Your objective: The answer should consist of the records below, repeated exactly, and no pictures.

Collected data:
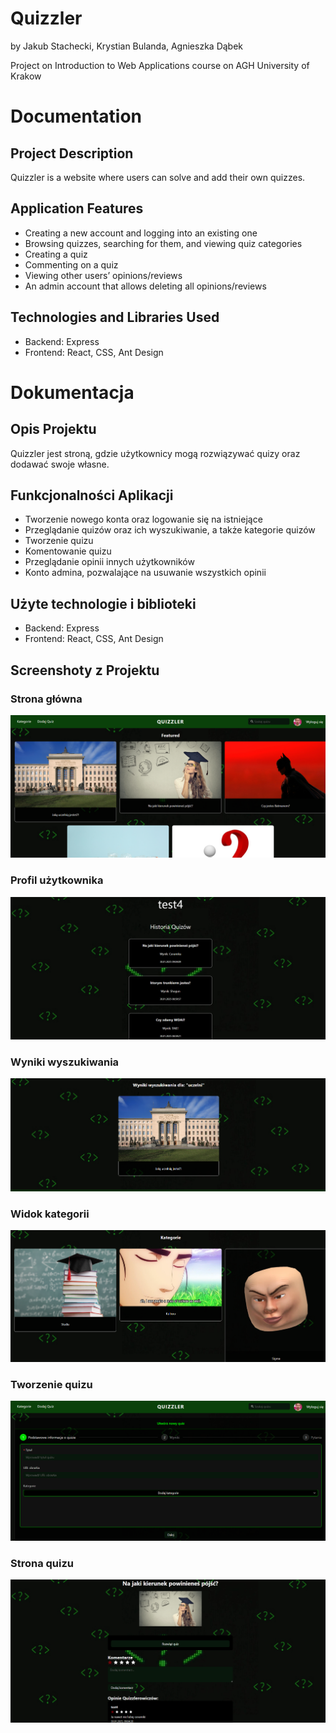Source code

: # Quizzler

by Jakub Stachecki, Krystian Bulanda, Agnieszka Dąbek

Project on Introduction to Web Applications course on AGH University of Krakow

# Documentation

## Project Description

Quizzler is a website where users can solve and add their own quizzes.

## Application Features

- Creating a new account and logging into an existing one
- Browsing quizzes, searching for them, and viewing quiz categories
- Creating a quiz
- Commenting on a quiz
- Viewing other users’ opinions/reviews
- An admin account that allows deleting all opinions/reviews

## Technologies and Libraries Used

- Backend: Express
- Frontend: React, CSS, Ant Design

# Dokumentacja

## Opis Projektu

Quizzler jest stroną, gdzie użytkownicy mogą rozwiązywać quizy oraz dodawać swoje własne.

## Funkcjonalności Aplikacji

- Tworzenie nowego konta oraz logowanie się na istniejące
- Przeglądanie quizów oraz ich wyszukiwanie, a także kategorie quizów
- Tworzenie quizu
- Komentowanie quizu
- Przeglądanie opinii innych użytkowników
- Konto admina, pozwalające na usuwanie wszystkich opinii

## Użyte technologie i biblioteki

- Backend: Express
- Frontend: React, CSS, Ant Design

## Screenshoty z Projektu

### Strona główna

<img src="readme_photos/mainFeatured.png">

### Profil użytkownika

<img src="readme_photos/profile.png">

### Wyniki wyszukiwania

<img src="readme_photos/searchResults.png">

### Widok kategorii

<img src="readme_photos/CategoryView.png">

### Tworzenie quizu

<img src="readme_photos/quizMaking.png">

### Strona quizu

<img src="readme_photos/quizDetails.png">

Task solution:
Source code

: # Quizzler

by Jakub Stachecki, Krystian Bulanda, Agnieszka Dąbek

Project on Introduction to Web Applications course on AGH University of Krakow

# Documentation

## Project Description

Quizzler is a website where users can solve and add their own quizzes.

## Application Features

- Creating a new account and logging into an existing one
- Browsing quizzes, searching for them, and viewing quiz categories
- Creating a quiz
- Commenting on a quiz
- Viewing other users’ opinions/reviews
- An admin account that allows deleting all opinions/reviews

## Technologies and Libraries Used

- Backend: Express
- Frontend: React, CSS, Ant Design

# Dokumentacja

## Opis Projektu

Quizzler jest stroną, gdzie użytkownicy mogą rozwiązywać quizy oraz dodawać swoje własne.

## Funkcjonalności Aplikacji

- Tworzenie nowego konta oraz logowanie się na istniejące
- Przeglądanie quizów oraz ich wyszukiwanie, a także kategorie quizów
- Tworzenie quizu
- Komentowanie quizu
- Przeglądanie opinii innych użytkowników
- Konto admina, pozwalające na usuwanie wszystkich opinii

## Użyte technologie i biblioteki

- Backend: Express
- Frontend: React, CSS, Ant Design

## Screenshoty z Projektu

### Strona główna

<img src="readme_photos/mainFeatured.png">

### Profil użytkownika

<img src="readme_photos/profile.png">

### Wyniki wyszukiwania

<img src="readme_photos/searchResults.png">

### Widok kategorii

<img src="readme_photos/CategoryView.png">

### Tworzenie quizu

<img src="readme_photos/quizMaking.png">

### Strona quizu

<img src="readme_photos/quizDetails.png">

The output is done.